If you want to incorporate automatic numbering in your document headings, the quickest and most foolproof route is to create a custom style.

You have two choices when faced with the task of numbering headings in a Word document. You can enter the numbers manually and hope nothing changes -- lots of luck with that one. Or you can opt for the more efficient solution and create and apply a numbered style. Unfortunately, that can get you into even more trouble, if you don't know what you're doing. To avoid surprises, follow these 10 steps to add a numbering scheme to a style.

Note: This article is also available as a PDF download.

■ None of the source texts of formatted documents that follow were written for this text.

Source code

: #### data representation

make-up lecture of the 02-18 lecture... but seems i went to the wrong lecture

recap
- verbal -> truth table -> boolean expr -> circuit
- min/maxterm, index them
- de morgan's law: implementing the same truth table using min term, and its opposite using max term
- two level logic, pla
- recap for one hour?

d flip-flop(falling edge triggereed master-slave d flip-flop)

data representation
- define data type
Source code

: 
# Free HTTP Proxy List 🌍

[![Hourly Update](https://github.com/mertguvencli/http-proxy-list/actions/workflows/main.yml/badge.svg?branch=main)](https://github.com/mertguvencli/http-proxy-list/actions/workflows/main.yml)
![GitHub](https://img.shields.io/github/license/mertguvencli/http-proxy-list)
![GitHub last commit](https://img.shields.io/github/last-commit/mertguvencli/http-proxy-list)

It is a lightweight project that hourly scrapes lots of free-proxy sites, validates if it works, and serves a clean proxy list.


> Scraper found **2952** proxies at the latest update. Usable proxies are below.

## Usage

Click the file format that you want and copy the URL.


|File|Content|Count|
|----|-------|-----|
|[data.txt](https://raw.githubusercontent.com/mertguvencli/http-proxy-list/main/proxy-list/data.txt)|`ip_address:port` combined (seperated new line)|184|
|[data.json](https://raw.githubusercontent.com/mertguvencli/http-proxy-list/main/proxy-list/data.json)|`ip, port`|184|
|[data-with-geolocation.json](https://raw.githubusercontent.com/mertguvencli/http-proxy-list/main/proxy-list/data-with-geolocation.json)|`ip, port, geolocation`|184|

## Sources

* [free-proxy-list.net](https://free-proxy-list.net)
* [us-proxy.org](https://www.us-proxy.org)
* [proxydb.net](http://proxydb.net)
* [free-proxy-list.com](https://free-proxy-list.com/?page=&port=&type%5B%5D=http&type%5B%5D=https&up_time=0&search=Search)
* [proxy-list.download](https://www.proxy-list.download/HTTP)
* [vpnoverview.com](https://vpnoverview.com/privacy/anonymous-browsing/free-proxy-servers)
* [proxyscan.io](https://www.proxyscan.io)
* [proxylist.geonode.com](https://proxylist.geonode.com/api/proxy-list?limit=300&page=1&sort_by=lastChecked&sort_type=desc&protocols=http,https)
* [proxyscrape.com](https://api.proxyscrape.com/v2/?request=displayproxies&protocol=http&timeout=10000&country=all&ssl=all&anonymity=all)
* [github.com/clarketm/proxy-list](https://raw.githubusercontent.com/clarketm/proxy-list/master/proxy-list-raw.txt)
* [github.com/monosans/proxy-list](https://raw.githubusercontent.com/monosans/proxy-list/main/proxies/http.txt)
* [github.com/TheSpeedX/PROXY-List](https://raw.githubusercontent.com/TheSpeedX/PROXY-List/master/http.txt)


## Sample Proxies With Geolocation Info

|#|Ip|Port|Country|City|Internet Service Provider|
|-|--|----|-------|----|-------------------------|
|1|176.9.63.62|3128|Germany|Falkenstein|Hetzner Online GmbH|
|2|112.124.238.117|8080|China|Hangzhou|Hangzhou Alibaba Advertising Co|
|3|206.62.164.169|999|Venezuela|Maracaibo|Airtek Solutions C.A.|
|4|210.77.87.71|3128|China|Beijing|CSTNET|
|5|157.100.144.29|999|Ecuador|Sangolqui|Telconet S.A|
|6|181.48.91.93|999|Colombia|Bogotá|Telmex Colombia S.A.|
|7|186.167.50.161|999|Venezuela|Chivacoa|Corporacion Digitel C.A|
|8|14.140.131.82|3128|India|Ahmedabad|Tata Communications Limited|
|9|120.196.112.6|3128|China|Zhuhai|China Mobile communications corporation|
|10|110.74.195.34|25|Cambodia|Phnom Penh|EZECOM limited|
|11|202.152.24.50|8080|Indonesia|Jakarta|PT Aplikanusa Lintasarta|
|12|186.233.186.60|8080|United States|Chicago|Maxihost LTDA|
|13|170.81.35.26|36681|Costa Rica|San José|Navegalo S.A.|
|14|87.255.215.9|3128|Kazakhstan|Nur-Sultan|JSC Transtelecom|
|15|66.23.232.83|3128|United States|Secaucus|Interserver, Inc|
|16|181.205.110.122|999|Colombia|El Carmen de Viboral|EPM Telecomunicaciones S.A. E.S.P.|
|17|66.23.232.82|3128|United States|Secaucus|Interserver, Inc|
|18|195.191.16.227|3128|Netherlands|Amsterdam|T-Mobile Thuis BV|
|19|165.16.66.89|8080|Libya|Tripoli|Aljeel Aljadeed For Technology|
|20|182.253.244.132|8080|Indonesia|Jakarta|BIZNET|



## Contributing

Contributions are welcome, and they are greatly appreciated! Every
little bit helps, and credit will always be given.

1: Start with a new, blank document

If possible, open a new document to create your numbered style. Working with an existing document and all its in-use styles can be troublesome. It can be done, but changing styles that are already in use almost always has far-reaching repercussions. Admittedly, this advice isn't always practical, but it's the best way to start if you can.

2: Use what you have

You could create a new set of styles, but for our purposes, Word's existing heading styles, Heading 1, Heading 2, and so on, provide a good foundation. Most everything you need is built in and can be easily modified. If heading styles are already in use and you must work in a production document, you'll have to create new styles.

3: Open the main heading

The existing heading styles (Heading 1, Heading 2, and so on) are based on the Normal style. All you have to do is add a numbering scheme to the top heading style and watch the settings trickle down. Always begin with the main level heading. In this case, that's Heading 1. To edit Heading 1, do the following:

  1. Open the Styles And Formatting task pane by choosing Styles And Formatting from the Format menu or clicking the Styles And Formatting tool on the Formatting toolbar.
  2. Right-click Heading 1 in the Pick Formatting To Apply list and choose Modify, as shown in Figure A.
  3. In the Modify Style dialog box, shown in Figure B, choose Numbering from the Format button's list.
  4. Click the Outline Numbering tab in the Bullets And Numbering dialog box.
  5. Choose the predefined scheme that's most similar to what you want. For instance, if you want sublevels indented, choose the indented form; similarly, if you don't want sublevels indented, choose the flush left form, as shown in Figure C. Try to make the best choice right now because changing your mind later will present so many problems that starting over will be easier.
  6. If Reset is enabled, click it now to remove residual settings.

Figure A

Open the style to add numbering.

Figure B

Choose Numbering to open the Bullets And Numbering dialog box.

Figure C

Start with the numbering scheme that's closest to what you need.

4: Modify Heading 1

At this point, you're ready to modify the Heading 1 style. First, click Customize. The resulting Customize Outline Numbered List dialog, shown in Figure D, is the heart of this technique. This is where you'll define the numbering scheme for Heading 1 as follows:

  1. In the Levels control, Word offers nine numbering levels. Select 1 and click the More button, if necessary to display more options. (This button with display Less if already clicked.)
  2. From the Number Style drop-down list, choose a style, if you don't care for the default.
  3. In the Level Format control, add the components you want to appear along with the heading number. Figure E shows the word Section and a colon character with the number.
  4. At the bottom of the dialog box, make sure Heading 1 is the Link Level To Style setting. (Since you began by modifying this style, it should be the default.)
  5. Change the Follow Number With setting to Space.
  6. Give the new numbering scheme a descriptive name, such as NumberedHeadings. Always name your new schemes to avoid confusion.

Figure D

This dialog presents all of the settings you'll need to add numbers.

Figure E

You can add text to your numbering scheme.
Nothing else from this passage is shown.